The year ahead promises renewed political activity, with several key races to be fought in the coming San Diego elections.
2010 will see half of San Diego’s eight city council seats up for election. Donna Frye will be termed out, Council President Ben Hueso will vie for a seat in the State Assembly, and Kevin Falconer and Tony Young hope to get reelected.
On the San Diego County Board of Supervisors, Bill Horn and Ron Roberts’ seats are on the ballot this year. Two prominent local Democrats, State Assemblywoman Lori Saldana and Shelia Jackson of the San Diego’s Unified School Board, have already thrown their hats into the ring to try to unseat Roberts and break up an all-Republican County Board that has seen no fresh blood in two decades. There is no word yet on whether Frye might join that fray.
Jess Durfee, chair of the San Diego Democratic Party, says the members will decide this month whether to take a position on the initiative to impose term limits on county supervisors.

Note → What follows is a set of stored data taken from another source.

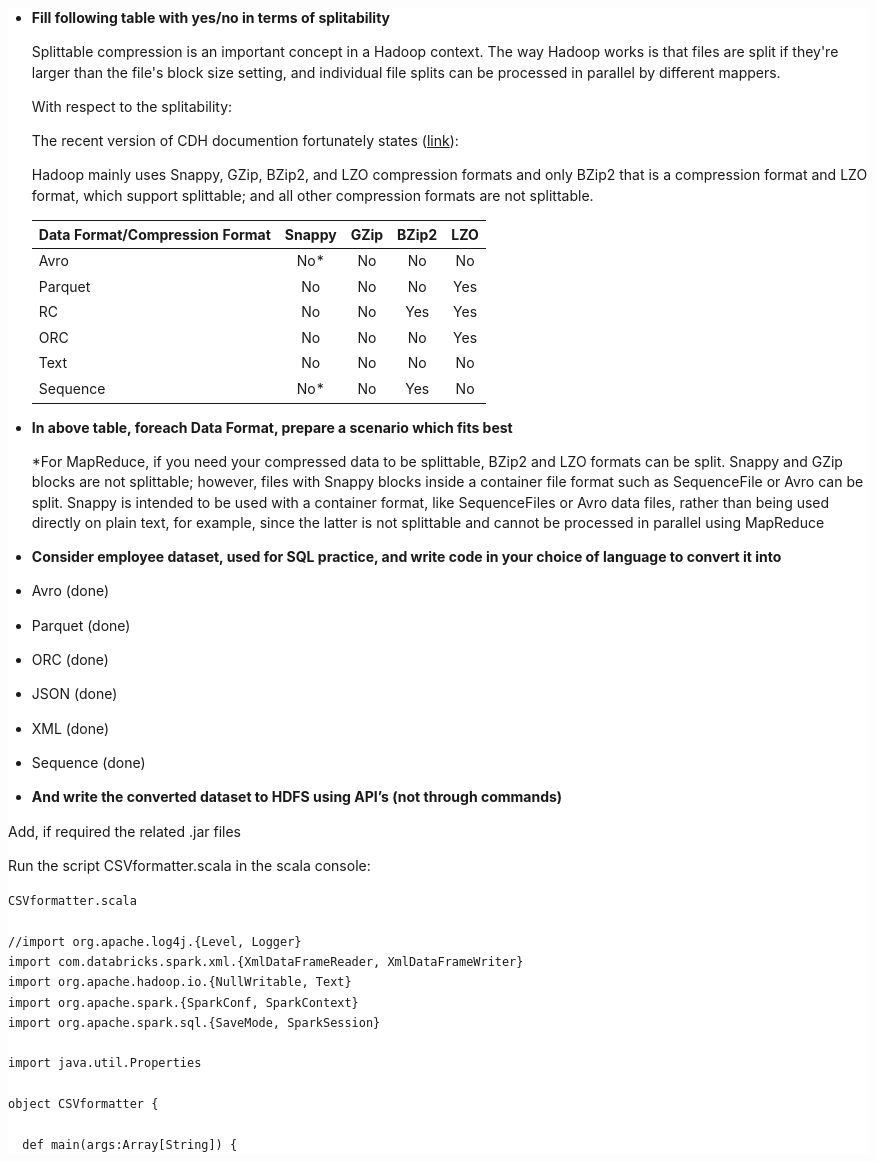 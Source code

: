 * **Fill following table with yes/no in terms of splitability**

    Splittable compression is an important concept in a Hadoop context. The way Hadoop works is that files are split if they're larger than the file's block size setting, and individual file splits can be processed in parallel by different mappers.

    With respect to the splitability:

    The recent version of CDH documention fortunately states ([link](https://docs.cloudera.com/documentation/enterprise/latest/topics/admin_data_compression_performance.html)):

    Hadoop mainly uses Snappy, GZip, BZip2, and LZO compression formats and only BZip2 that is a compression format and LZO format, which support splittable; and all other compression formats are not splittable.

    | Data Format/Compression Format | Snappy | GZip | BZip2 | LZO |
    |--------------------------------|:------:|:----:|:-----:|:---:|
    | Avro                           |    No* |   No |    No |  No |
    | Parquet                        |     No |   No |    No | Yes |
    | RC                             |     No |   No |   Yes | Yes |
    | ORC                            |     No |   No |    No | Yes |
    | Text                           |     No |   No |    No |  No |
    | Sequence                       |    No* |   No |   Yes |  No |

* **In above table, foreach Data Format, prepare a scenario which fits best**

    *For MapReduce, if you need your compressed data to be splittable, BZip2 and LZO formats can be split. Snappy and GZip blocks are not splittable; however, files with Snappy blocks inside a container file format such as SequenceFile or Avro can be split. Snappy is intended to be used with a container format, like SequenceFiles or Avro data files, rather than being used directly on plain text, for example, since the latter is not splittable and cannot be processed in parallel using MapReduce

* **Consider employee dataset, used for SQL practice, and write code in your choice of language to convert it into**

* Avro (done)
* Parquet (done)
* ORC (done)
* JSON (done)
* XML (done)
* Sequence (done)

* **And write the converted dataset to HDFS using API’s (not through commands)**

Add, if required the related .jar files
```

```

Run the script CSVformatter.scala in the scala console:
```
CSVformatter.scala

//import org.apache.log4j.{Level, Logger}
import com.databricks.spark.xml.{XmlDataFrameReader, XmlDataFrameWriter}
import org.apache.hadoop.io.{NullWritable, Text}
import org.apache.spark.{SparkConf, SparkContext}
import org.apache.spark.sql.{SaveMode, SparkSession}

import java.util.Properties

object CSVformatter {

  def main(args:Array[String]) {

```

"The supervisors have been almost scandalous in their efforts to institutionalize themselves," Durfee said. "The amount of money that they basically give to one another to basically help them be reelected; those sorts of behaviors may actually lead the Democrats to support a term limit initiative."
Republicans are the ones who traditionally favor term limits. However, Michael Rosen, secretary of the San Diego Republican Party, says that, because labor groups put this initiative on the ballot, his membership may be at odds with the premise in this case.
"Obviously the party has full faith in and fully supports the Supervisors," Rosen said. "I think we’re reserving judgment on this one. It’s one of those issues that is very contextual."
Rosen says a San Diego ballot measure that Republicans will support is a “Fair Competition” initiative. It’s an attempt to jump start managed competition and would open the door for non-unionized private sector contractors to win city jobs.